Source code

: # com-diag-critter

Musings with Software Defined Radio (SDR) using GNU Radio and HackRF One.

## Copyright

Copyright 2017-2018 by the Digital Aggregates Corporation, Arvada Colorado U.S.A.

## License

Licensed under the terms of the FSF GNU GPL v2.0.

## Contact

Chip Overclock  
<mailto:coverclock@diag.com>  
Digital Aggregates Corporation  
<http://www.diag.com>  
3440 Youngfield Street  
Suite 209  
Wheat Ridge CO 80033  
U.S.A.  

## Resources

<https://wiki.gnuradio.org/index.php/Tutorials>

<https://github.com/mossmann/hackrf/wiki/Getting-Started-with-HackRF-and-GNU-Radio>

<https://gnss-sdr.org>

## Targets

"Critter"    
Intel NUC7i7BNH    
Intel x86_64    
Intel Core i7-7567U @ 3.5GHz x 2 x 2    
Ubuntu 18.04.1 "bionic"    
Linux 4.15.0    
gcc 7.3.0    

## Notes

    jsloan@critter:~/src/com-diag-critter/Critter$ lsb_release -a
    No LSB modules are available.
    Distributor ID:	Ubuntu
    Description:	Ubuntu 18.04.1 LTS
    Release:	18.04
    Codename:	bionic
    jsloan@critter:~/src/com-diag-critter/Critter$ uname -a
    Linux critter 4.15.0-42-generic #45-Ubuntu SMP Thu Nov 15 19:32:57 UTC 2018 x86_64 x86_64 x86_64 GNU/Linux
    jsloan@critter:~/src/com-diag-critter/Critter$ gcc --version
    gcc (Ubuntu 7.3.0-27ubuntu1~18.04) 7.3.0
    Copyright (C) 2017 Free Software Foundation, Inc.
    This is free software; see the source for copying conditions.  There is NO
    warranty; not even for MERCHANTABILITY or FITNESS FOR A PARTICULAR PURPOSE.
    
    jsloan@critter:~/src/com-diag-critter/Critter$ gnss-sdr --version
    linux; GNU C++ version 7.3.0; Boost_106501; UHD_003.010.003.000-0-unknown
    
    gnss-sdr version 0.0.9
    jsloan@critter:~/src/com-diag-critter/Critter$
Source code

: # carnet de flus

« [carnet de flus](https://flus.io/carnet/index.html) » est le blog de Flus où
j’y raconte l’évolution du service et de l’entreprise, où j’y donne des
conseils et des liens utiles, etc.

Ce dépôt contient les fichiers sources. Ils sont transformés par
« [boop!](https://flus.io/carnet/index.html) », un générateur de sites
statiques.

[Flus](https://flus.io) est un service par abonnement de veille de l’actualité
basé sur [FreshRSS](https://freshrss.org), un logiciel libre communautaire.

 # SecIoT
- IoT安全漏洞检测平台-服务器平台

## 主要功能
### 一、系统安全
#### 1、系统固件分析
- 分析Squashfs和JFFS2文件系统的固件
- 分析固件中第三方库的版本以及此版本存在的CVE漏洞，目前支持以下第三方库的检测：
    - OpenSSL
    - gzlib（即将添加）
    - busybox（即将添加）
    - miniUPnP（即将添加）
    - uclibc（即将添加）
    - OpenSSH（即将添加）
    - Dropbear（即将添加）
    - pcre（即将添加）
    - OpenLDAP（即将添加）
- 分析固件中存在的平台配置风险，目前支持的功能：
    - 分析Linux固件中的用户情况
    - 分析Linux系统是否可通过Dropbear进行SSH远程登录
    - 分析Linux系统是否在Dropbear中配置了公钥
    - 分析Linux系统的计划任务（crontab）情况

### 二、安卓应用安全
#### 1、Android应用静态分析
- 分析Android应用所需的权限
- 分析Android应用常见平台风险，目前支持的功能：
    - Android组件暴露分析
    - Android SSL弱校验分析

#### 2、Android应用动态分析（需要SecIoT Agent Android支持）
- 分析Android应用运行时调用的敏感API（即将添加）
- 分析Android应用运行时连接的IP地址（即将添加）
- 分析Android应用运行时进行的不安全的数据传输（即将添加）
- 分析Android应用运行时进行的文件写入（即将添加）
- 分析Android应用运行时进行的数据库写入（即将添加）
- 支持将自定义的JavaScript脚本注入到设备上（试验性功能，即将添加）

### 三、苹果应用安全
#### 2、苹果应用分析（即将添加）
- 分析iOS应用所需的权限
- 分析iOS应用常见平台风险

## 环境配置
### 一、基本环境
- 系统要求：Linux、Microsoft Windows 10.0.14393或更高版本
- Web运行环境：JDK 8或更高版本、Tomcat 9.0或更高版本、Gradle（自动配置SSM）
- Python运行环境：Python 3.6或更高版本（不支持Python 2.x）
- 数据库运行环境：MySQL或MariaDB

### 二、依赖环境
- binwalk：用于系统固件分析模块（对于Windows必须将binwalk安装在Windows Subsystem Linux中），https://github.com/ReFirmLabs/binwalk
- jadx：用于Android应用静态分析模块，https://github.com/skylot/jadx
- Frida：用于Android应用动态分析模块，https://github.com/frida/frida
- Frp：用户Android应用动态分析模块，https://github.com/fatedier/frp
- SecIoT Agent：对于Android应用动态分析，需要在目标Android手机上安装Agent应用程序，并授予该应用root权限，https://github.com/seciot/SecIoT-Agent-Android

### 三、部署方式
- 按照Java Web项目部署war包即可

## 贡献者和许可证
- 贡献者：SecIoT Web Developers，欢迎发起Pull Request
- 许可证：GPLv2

TASK =>
Repeat each entry exactly.

TASK ANSWER =>
Source code

: # com-diag-critter

Musings with Software Defined Radio (SDR) using GNU Radio and HackRF One.

## Copyright

Copyright 2017-2018 by the Digital Aggregates Corporation, Arvada Colorado U.S.A.

## License

Licensed under the terms of the FSF GNU GPL v2.0.

## Contact

Chip Overclock  
<mailto:coverclock@diag.com>  
Digital Aggregates Corporation  
<http://www.diag.com>  
3440 Youngfield Street  
Suite 209  
Wheat Ridge CO 80033  
U.S.A.  

## Resources

<https://wiki.gnuradio.org/index.php/Tutorials>

<https://github.com/mossmann/hackrf/wiki/Getting-Started-with-HackRF-and-GNU-Radio>

<https://gnss-sdr.org>

## Targets

"Critter"    
Intel NUC7i7BNH    
Intel x86_64    
Intel Core i7-7567U @ 3.5GHz x 2 x 2    
Ubuntu 18.04.1 "bionic"    
Linux 4.15.0    
gcc 7.3.0    

## Notes

    jsloan@critter:~/src/com-diag-critter/Critter$ lsb_release -a
    No LSB modules are available.
    Distributor ID:	Ubuntu
    Description:	Ubuntu 18.04.1 LTS
    Release:	18.04
    Codename:	bionic
    jsloan@critter:~/src/com-diag-critter/Critter$ uname -a
    Linux critter 4.15.0-42-generic #45-Ubuntu SMP Thu Nov 15 19:32:57 UTC 2018 x86_64 x86_64 x86_64 GNU/Linux
    jsloan@critter:~/src/com-diag-critter/Critter$ gcc --version
    gcc (Ubuntu 7.3.0-27ubuntu1~18.04) 7.3.0
    Copyright (C) 2017 Free Software Foundation, Inc.
    This is free software; see the source for copying conditions.  There is NO
    warranty; not even for MERCHANTABILITY or FITNESS FOR A PARTICULAR PURPOSE.
    
    jsloan@critter:~/src/com-diag-critter/Critter$ gnss-sdr --version
    linux; GNU C++ version 7.3.0; Boost_106501; UHD_003.010.003.000-0-unknown
    
    gnss-sdr version 0.0.9
    jsloan@critter:~/src/com-diag-critter/Critter$
Source code

: # carnet de flus

« [carnet de flus](https://flus.io/carnet/index.html) » est le blog de Flus où
j’y raconte l’évolution du service et de l’entreprise, où j’y donne des
conseils et des liens utiles, etc.

Ce dépôt contient les fichiers sources. Ils sont transformés par
« [boop!](https://flus.io/carnet/index.html) », un générateur de sites
statiques.

[Flus](https://flus.io) est un service par abonnement de veille de l’actualité
basé sur [FreshRSS](https://freshrss.org), un logiciel libre communautaire.

 # SecIoT
- IoT安全漏洞检测平台-服务器平台

## 主要功能
### 一、系统安全
#### 1、系统固件分析
- 分析Squashfs和JFFS2文件系统的固件
- 分析固件中第三方库的版本以及此版本存在的CVE漏洞，目前支持以下第三方库的检测：
    - OpenSSL
    - gzlib（即将添加）
    - busybox（即将添加）
    - miniUPnP（即将添加）
    - uclibc（即将添加）
    - OpenSSH（即将添加）
    - Dropbear（即将添加）
    - pcre（即将添加）
    - OpenLDAP（即将添加）
- 分析固件中存在的平台配置风险，目前支持的功能：
    - 分析Linux固件中的用户情况
    - 分析Linux系统是否可通过Dropbear进行SSH远程登录
    - 分析Linux系统是否在Dropbear中配置了公钥
    - 分析Linux系统的计划任务（crontab）情况

### 二、安卓应用安全
#### 1、Android应用静态分析
- 分析Android应用所需的权限
- 分析Android应用常见平台风险，目前支持的功能：
    - Android组件暴露分析
    - Android SSL弱校验分析

#### 2、Android应用动态分析（需要SecIoT Agent Android支持）
- 分析Android应用运行时调用的敏感API（即将添加）
- 分析Android应用运行时连接的IP地址（即将添加）
- 分析Android应用运行时进行的不安全的数据传输（即将添加）
- 分析Android应用运行时进行的文件写入（即将添加）
- 分析Android应用运行时进行的数据库写入（即将添加）
- 支持将自定义的JavaScript脚本注入到设备上（试验性功能，即将添加）

### 三、苹果应用安全
#### 2、苹果应用分析（即将添加）
- 分析iOS应用所需的权限
- 分析iOS应用常见平台风险

## 环境配置
### 一、基本环境
- 系统要求：Linux、Microsoft Windows 10.0.14393或更高版本
- Web运行环境：JDK 8或更高版本、Tomcat 9.0或更高版本、Gradle（自动配置SSM）
- Python运行环境：Python 3.6或更高版本（不支持Python 2.x）
- 数据库运行环境：MySQL或MariaDB

### 二、依赖环境
- binwalk：用于系统固件分析模块（对于Windows必须将binwalk安装在Windows Subsystem Linux中），https://github.com/ReFirmLabs/binwalk
- jadx：用于Android应用静态分析模块，https://github.com/skylot/jadx
- Frida：用于Android应用动态分析模块，https://github.com/frida/frida
- Frp：用户Android应用动态分析模块，https://github.com/fatedier/frp
- SecIoT Agent：对于Android应用动态分析，需要在目标Android手机上安装Agent应用程序，并授予该应用root权限，https://github.com/seciot/SecIoT-Agent-Android

### 三、部署方式
- 按照Java Web项目部署war包即可

## 贡献者和许可证
- 贡献者：SecIoT Web Developers，欢迎发起Pull Request
- 许可证：GPLv2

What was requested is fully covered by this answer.